◆ **What this task involves**
Every line of the records that holds the word "Resources" should be copied.

◆ **Records for this exercise**
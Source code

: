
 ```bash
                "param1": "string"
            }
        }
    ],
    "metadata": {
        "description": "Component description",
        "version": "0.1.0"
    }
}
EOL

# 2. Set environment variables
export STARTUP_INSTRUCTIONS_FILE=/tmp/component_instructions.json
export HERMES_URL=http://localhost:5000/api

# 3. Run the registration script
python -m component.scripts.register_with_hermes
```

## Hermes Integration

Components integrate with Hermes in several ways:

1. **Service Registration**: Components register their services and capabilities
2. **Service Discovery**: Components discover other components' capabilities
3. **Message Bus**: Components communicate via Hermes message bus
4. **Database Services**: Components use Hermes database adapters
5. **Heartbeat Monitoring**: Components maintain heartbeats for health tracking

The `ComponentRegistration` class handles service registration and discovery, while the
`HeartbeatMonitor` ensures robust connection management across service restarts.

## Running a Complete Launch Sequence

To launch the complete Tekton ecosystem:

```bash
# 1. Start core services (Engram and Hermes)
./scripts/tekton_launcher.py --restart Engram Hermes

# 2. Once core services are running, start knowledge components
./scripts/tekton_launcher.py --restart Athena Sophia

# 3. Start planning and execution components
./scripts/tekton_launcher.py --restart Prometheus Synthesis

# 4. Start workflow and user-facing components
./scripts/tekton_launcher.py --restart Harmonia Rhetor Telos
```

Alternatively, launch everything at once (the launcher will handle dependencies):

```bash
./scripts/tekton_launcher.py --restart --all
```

---

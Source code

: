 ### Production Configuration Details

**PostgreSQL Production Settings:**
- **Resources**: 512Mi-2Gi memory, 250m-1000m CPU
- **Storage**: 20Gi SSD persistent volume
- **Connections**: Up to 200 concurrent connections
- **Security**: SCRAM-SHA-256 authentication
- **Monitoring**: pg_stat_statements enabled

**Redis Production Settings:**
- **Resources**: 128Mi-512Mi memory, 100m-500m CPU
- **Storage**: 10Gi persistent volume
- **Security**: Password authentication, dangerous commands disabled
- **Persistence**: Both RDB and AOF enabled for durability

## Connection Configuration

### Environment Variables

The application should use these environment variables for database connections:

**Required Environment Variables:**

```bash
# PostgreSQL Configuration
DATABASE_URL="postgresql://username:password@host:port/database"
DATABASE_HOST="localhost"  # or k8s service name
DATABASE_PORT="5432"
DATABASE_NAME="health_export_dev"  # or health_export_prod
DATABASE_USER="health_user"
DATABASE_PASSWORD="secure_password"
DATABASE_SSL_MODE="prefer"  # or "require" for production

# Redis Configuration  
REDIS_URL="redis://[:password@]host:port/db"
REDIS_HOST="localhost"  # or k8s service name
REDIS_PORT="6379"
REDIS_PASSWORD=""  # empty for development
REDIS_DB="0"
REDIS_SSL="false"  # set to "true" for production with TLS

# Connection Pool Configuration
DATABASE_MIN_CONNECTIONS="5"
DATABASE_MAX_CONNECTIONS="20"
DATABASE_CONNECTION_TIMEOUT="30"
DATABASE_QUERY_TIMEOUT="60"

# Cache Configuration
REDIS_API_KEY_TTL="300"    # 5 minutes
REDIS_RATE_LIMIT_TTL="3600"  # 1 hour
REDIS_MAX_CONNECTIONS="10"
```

◆ **Reply to the exercise**
- **Resources**: 512Mi-2Gi memory, 250m-1000m CPU
- **Resources**: 128Mi-512Mi memory, 100m-500m CPU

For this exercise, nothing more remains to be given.